*** Opening Data to use ***

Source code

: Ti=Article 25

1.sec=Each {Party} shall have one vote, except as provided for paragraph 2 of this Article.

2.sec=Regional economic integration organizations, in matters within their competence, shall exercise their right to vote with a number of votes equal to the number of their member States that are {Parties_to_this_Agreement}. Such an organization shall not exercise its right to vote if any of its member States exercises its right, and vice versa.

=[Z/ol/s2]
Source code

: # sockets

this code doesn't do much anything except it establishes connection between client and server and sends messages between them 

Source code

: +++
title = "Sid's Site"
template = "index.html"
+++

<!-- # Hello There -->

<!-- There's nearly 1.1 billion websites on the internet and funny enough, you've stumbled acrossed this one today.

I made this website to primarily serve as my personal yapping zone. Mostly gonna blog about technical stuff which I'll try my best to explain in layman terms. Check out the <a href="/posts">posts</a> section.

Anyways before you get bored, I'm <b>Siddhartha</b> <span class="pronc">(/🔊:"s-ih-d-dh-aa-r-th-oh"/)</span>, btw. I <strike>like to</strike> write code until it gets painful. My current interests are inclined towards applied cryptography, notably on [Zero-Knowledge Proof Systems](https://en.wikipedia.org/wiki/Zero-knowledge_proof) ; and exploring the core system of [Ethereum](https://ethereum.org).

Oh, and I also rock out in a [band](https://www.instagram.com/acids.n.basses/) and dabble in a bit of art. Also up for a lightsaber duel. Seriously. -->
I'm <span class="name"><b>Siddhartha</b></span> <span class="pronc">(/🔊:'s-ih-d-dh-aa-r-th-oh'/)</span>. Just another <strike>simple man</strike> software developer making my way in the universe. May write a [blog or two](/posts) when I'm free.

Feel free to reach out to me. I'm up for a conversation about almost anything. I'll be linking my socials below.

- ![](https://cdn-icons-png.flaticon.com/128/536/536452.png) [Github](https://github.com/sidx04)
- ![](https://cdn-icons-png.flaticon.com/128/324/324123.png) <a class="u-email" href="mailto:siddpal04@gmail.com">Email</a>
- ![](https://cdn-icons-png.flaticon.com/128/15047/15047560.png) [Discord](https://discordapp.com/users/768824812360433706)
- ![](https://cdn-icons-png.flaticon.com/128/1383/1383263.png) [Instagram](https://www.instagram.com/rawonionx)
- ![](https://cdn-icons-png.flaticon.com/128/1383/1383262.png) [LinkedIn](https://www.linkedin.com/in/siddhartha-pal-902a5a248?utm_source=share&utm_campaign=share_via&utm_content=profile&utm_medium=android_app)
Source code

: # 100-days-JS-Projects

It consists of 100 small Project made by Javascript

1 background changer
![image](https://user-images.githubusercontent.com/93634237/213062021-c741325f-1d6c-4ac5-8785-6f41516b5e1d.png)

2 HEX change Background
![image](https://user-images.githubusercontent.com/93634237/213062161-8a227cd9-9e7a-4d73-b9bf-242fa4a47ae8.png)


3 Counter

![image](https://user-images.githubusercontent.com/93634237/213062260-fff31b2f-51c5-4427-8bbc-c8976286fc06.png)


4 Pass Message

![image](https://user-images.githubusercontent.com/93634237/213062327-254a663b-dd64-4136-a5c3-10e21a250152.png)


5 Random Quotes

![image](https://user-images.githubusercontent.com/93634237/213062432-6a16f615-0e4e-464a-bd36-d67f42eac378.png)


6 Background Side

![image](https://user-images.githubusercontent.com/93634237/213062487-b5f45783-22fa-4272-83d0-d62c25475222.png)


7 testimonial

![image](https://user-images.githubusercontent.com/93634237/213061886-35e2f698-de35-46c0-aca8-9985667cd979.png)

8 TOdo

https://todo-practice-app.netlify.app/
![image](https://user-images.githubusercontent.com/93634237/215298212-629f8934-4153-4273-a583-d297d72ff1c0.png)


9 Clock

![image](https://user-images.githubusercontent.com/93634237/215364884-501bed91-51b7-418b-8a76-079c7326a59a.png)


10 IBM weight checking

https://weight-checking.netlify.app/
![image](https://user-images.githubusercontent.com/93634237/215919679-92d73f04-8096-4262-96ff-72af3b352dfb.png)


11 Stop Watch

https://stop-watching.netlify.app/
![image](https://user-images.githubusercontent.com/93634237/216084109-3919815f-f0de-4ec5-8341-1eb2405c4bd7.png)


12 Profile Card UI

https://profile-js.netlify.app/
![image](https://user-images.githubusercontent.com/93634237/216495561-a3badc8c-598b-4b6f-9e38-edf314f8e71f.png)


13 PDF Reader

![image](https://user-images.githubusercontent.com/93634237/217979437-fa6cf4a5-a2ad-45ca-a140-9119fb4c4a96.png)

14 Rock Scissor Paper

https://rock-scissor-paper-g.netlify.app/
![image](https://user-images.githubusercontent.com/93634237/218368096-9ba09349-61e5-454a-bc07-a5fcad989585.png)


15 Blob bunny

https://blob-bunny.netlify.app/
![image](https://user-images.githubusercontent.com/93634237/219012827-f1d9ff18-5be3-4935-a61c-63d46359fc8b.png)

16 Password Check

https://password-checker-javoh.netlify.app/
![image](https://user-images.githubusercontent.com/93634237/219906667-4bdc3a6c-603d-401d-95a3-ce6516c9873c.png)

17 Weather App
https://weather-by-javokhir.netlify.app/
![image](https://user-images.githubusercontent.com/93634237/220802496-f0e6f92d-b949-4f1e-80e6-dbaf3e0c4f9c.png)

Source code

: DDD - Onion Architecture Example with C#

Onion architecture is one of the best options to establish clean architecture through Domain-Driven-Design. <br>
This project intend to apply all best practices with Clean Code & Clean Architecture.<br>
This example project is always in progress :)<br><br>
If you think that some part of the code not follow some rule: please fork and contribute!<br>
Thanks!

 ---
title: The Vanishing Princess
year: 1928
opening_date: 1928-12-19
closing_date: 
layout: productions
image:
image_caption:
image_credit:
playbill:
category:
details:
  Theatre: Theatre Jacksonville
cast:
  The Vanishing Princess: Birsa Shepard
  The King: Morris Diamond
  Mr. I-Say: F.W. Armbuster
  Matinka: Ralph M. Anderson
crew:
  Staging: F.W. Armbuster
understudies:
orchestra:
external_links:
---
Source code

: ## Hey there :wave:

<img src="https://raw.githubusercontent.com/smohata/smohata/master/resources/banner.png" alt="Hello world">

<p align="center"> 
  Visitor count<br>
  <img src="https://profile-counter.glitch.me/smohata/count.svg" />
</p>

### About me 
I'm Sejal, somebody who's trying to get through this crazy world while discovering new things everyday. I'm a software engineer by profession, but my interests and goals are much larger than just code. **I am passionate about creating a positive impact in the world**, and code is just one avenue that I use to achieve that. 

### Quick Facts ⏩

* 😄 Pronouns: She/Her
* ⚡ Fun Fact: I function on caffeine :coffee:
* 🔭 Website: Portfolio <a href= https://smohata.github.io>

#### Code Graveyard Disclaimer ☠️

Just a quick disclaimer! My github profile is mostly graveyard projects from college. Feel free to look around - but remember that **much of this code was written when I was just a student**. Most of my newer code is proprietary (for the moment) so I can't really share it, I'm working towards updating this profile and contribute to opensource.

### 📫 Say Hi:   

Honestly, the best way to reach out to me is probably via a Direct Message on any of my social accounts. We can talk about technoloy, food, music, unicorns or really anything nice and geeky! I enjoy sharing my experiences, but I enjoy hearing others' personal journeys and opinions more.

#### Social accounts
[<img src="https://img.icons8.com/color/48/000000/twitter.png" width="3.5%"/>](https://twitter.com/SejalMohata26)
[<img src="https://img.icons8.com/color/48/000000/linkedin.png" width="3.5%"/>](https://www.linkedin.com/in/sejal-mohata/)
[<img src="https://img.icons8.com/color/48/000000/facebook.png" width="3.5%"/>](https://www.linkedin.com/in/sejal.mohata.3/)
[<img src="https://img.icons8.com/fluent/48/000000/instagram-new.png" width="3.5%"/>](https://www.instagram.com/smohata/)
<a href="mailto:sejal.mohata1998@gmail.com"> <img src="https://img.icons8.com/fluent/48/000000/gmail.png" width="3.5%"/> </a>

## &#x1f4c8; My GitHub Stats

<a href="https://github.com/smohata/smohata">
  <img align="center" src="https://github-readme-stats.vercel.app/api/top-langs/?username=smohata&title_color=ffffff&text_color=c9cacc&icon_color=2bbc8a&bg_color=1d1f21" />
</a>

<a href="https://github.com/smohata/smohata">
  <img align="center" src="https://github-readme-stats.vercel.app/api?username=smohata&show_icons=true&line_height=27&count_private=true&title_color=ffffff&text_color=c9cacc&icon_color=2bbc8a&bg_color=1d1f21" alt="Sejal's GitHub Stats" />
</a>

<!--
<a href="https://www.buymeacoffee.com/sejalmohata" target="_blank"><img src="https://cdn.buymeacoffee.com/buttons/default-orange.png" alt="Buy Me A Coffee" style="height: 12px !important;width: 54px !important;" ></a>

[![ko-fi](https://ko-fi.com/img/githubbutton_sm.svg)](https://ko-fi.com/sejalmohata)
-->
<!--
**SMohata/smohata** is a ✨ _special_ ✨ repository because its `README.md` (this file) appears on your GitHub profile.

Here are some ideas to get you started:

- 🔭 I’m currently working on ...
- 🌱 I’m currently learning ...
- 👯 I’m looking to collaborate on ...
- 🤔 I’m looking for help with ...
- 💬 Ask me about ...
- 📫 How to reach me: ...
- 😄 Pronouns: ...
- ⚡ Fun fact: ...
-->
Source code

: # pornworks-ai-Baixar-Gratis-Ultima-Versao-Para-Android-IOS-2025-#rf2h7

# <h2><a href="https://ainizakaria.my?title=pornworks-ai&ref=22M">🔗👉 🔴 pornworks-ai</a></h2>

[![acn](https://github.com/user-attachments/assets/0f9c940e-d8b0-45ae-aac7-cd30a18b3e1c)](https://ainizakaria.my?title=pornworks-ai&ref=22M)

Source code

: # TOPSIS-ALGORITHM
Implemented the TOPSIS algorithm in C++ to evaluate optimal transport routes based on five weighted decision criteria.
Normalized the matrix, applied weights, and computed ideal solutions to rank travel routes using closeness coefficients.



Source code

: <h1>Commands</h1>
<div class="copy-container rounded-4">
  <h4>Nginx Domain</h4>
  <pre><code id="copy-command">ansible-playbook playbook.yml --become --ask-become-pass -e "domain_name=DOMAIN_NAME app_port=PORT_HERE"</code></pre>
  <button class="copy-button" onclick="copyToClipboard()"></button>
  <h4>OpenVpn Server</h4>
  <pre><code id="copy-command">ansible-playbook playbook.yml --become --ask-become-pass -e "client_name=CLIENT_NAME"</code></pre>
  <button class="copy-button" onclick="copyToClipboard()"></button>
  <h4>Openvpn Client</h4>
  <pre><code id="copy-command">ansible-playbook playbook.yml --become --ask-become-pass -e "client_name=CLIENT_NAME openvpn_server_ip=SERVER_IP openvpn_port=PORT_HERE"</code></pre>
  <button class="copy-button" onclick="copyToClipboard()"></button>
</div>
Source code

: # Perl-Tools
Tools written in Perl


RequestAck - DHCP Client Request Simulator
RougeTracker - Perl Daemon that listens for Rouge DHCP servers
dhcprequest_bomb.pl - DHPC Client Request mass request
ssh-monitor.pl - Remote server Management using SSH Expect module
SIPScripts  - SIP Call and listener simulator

*** Closing Data to use ***

**To do:**
Could you reproduce exactly the lines of the entries above, from the one with "2 HEX change Background" through the one with "https://blob-bunny.netlify.app/", and nothing else?

**Output below:**
2 HEX change Background
![image](https://user-images.githubusercontent.com/93634237/213062161-8a227cd9-9e7a-4d73-b9bf-242fa4a47ae8.png)


3 Counter

![image](https://user-images.githubusercontent.com/93634237/213062260-fff31b2f-51c5-4427-8bbc-c8976286fc06.png)


4 Pass Message

![image](https://user-images.githubusercontent.com/93634237/213062327-254a663b-dd64-4136-a5c3-10e21a250152.png)


5 Random Quotes

![image](https://user-images.githubusercontent.com/93634237/213062432-6a16f615-0e4e-464a-bd36-d67f42eac378.png)


6 Background Side

![image](https://user-images.githubusercontent.com/93634237/213062487-b5f45783-22fa-4272-83d0-d62c25475222.png)


7 testimonial

![image](https://user-images.githubusercontent.com/93634237/213061886-35e2f698-de35-46c0-aca8-9985667cd979.png)

8 TOdo

https://todo-practice-app.netlify.app/
![image](https://user-images.githubusercontent.com/93634237/215298212-629f8934-4153-4273-a583-d297d72ff1c0.png)


9 Clock

![image](https://user-images.githubusercontent.com/93634237/215364884-501bed91-51b7-418b-8a76-079c7326a59a.png)


10 IBM weight checking

https://weight-checking.netlify.app/
![image](https://user-images.githubusercontent.com/93634237/215919679-92d73f04-8096-4262-96ff-72af3b352dfb.png)


11 Stop Watch

https://stop-watching.netlify.app/
![image](https://user-images.githubusercontent.com/93634237/216084109-3919815f-f0de-4ec5-8341-1eb2405c4bd7.png)


12 Profile Card UI

https://profile-js.netlify.app/
![image](https://user-images.githubusercontent.com/93634237/216495561-a3badc8c-598b-4b6f-9e38-edf314f8e71f.png)


13 PDF Reader

![image](https://user-images.githubusercontent.com/93634237/217979437-fa6cf4a5-a2ad-45ca-a140-9119fb4c4a96.png)

14 Rock Scissor Paper

https://rock-scissor-paper-g.netlify.app/
![image](https://user-images.githubusercontent.com/93634237/218368096-9ba09349-61e5-454a-bc07-a5fcad989585.png)


15 Blob bunny

https://blob-bunny.netlify.app/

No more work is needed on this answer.